### DIRECTIONS
The answer should be one number only, namely how many lines of the records hold the word "Invoke".

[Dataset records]
■ ■ ■ ■ ■ ■ ■

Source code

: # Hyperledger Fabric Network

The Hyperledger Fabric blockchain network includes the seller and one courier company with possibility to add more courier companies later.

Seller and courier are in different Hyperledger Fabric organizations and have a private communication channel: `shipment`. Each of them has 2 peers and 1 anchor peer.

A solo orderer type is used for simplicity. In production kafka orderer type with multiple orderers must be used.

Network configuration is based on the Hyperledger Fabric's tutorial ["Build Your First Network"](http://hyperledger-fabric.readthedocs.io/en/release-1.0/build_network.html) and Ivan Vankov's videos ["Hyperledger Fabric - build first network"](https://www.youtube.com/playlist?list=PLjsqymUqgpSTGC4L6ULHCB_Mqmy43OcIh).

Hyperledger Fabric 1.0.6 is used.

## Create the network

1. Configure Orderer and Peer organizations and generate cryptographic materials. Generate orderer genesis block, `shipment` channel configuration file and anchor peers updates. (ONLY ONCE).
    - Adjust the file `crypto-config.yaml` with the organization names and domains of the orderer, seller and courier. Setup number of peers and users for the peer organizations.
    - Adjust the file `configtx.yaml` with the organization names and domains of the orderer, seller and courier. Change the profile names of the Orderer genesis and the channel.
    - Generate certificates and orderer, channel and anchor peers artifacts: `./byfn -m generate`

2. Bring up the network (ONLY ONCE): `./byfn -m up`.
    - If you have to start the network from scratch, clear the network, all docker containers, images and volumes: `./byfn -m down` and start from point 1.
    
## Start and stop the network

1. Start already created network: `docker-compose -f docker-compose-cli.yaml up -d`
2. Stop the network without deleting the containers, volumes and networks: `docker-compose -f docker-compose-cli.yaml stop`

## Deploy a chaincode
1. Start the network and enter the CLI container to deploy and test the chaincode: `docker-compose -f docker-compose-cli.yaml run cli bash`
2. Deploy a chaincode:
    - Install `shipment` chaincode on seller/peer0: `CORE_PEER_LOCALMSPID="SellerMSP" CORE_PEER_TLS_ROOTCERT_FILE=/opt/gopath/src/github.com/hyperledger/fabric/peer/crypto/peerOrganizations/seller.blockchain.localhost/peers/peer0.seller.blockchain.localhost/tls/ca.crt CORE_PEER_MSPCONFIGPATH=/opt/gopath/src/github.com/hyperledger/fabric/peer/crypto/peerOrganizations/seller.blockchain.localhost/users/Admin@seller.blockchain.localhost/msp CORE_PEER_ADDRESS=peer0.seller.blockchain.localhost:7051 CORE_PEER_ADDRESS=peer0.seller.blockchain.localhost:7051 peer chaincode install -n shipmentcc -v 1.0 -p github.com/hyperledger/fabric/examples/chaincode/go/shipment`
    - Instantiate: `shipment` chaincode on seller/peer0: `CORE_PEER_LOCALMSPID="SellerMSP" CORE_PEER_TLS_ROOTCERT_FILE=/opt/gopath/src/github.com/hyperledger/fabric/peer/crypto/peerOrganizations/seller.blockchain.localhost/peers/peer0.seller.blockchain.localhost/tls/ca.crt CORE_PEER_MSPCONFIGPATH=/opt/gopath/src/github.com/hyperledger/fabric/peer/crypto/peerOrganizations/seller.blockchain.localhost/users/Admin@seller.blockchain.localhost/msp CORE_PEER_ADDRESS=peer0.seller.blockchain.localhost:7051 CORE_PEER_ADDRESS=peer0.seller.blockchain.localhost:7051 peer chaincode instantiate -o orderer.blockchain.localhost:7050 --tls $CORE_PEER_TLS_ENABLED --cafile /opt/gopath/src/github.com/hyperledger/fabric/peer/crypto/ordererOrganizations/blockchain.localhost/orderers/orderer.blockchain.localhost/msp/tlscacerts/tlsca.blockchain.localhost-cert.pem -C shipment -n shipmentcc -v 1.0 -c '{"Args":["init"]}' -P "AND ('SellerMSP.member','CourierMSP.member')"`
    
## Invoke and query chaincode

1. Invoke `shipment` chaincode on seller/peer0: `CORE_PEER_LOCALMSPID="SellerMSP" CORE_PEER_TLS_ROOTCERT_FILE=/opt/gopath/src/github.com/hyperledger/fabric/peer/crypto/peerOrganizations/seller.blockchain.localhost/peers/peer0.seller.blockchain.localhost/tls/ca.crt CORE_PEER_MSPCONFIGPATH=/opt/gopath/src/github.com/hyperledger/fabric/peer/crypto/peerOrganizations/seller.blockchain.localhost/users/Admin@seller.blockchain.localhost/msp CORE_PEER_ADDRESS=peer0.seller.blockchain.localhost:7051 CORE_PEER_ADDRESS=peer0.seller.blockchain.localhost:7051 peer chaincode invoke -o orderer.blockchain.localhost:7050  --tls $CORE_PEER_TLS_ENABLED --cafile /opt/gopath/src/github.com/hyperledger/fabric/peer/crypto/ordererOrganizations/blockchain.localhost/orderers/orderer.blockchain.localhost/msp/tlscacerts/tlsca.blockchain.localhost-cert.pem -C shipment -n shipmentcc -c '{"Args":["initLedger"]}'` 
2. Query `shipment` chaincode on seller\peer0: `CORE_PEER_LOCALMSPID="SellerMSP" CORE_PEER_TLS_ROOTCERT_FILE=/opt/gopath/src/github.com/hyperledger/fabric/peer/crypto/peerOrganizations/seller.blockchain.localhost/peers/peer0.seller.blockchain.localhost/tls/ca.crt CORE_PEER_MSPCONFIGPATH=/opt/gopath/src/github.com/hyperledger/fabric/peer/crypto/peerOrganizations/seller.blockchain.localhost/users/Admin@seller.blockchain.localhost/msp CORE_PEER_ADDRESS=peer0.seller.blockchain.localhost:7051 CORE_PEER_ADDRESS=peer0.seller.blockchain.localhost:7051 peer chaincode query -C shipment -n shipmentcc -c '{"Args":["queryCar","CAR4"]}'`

■ ■ ■ ■ ■ ■ ■

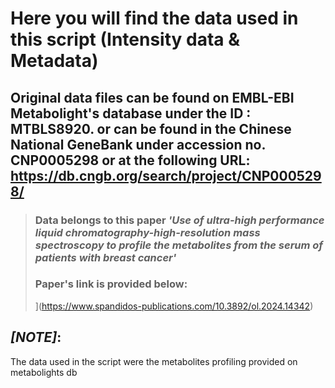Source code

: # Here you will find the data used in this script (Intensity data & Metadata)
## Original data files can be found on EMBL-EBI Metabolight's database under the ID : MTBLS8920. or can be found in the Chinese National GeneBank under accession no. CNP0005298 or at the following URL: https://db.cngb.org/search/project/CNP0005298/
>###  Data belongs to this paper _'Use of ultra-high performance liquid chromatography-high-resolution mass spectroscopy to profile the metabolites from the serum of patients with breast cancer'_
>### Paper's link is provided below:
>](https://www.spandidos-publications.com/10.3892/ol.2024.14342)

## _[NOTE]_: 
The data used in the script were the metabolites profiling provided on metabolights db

■ ■ ■ ■ ■ ■ ■

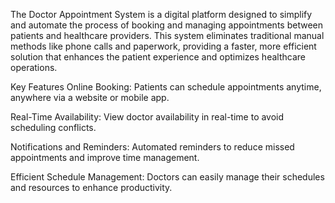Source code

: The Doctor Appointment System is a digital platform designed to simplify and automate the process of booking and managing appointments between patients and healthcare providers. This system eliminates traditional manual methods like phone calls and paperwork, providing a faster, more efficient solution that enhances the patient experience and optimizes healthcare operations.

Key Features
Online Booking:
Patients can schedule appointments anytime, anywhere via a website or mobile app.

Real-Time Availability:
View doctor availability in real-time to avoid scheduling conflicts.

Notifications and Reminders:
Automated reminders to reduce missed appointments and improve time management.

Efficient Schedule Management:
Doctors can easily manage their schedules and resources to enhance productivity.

■ ■ ■ ■ ■ ■ ■

### ANSWER TO THE EXERCISE
2